*Task brief*
All pictures are to be dropped, and the remaining data set down exactly.

#####

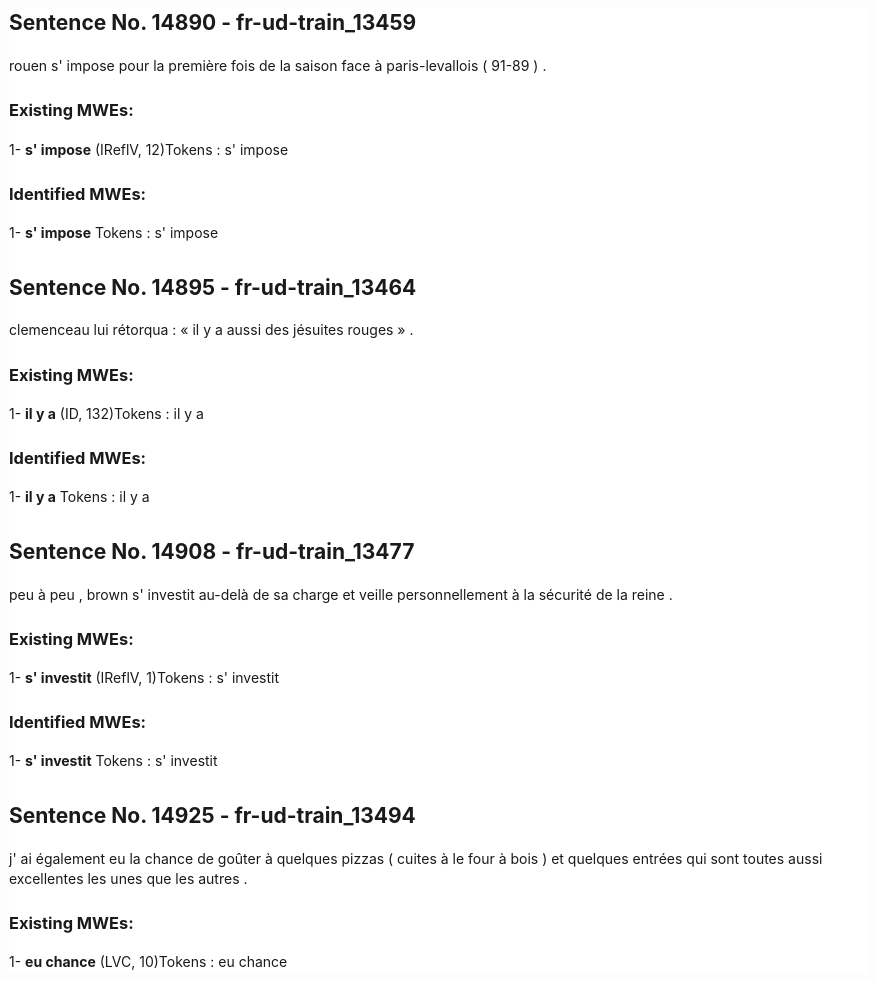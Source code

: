 ## Sentence No. 14890 - fr-ud-train_13459
rouen s' impose pour la première fois de la saison face à paris-levallois ( 91-89 ) . 
### Existing MWEs: 
1- **s' impose** (IReflV, 12)Tokens : 
s'
impose

### Identified MWEs: 
1- **s' impose** Tokens : 
s'
impose

## Sentence No. 14895 - fr-ud-train_13464
clemenceau lui rétorqua : « il y a aussi des jésuites rouges » . 
### Existing MWEs: 
1- **il y a** (ID, 132)Tokens : 
il
y
a

### Identified MWEs: 
1- **il y a** Tokens : 
il
y
a

## Sentence No. 14908 - fr-ud-train_13477
peu à peu , brown s' investit au-delà de sa charge et veille personnellement à la sécurité de la reine . 
### Existing MWEs: 
1- **s' investit** (IReflV, 1)Tokens : 
s'
investit

### Identified MWEs: 
1- **s' investit** Tokens : 
s'
investit

## Sentence No. 14925 - fr-ud-train_13494
j' ai également eu la chance de goûter à quelques pizzas ( cuites à le four à bois ) et quelques entrées qui sont toutes aussi excellentes les unes que les autres . 
### Existing MWEs: 
1- **eu chance** (LVC, 10)Tokens : 
eu
chance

#####

*Problem solution*
Source code

: ## Sentence No. 14890 - fr-ud-train_13459
rouen s' impose pour la première fois de la saison face à paris-levallois ( 91-89 ) . 
### Existing MWEs: 
1- **s' impose** (IReflV, 12)Tokens : 
s'
impose

### Identified MWEs: 
1- **s' impose** Tokens : 
s'
impose

## Sentence No. 14895 - fr-ud-train_13464
clemenceau lui rétorqua : « il y a aussi des jésuites rouges » . 
### Existing MWEs: 
1- **il y a** (ID, 132)Tokens : 
il
y
a

### Identified MWEs: 
1- **il y a** Tokens : 
il
y
a

## Sentence No. 14908 - fr-ud-train_13477
peu à peu , brown s' investit au-delà de sa charge et veille personnellement à la sécurité de la reine . 
### Existing MWEs: 
1- **s' investit** (IReflV, 1)Tokens : 
s'
investit

### Identified MWEs: 
1- **s' investit** Tokens : 
s'
investit

## Sentence No. 14925 - fr-ud-train_13494
j' ai également eu la chance de goûter à quelques pizzas ( cuites à le four à bois ) et quelques entrées qui sont toutes aussi excellentes les unes que les autres . 
### Existing MWEs: 
1- **eu chance** (LVC, 10)Tokens : 
eu
chance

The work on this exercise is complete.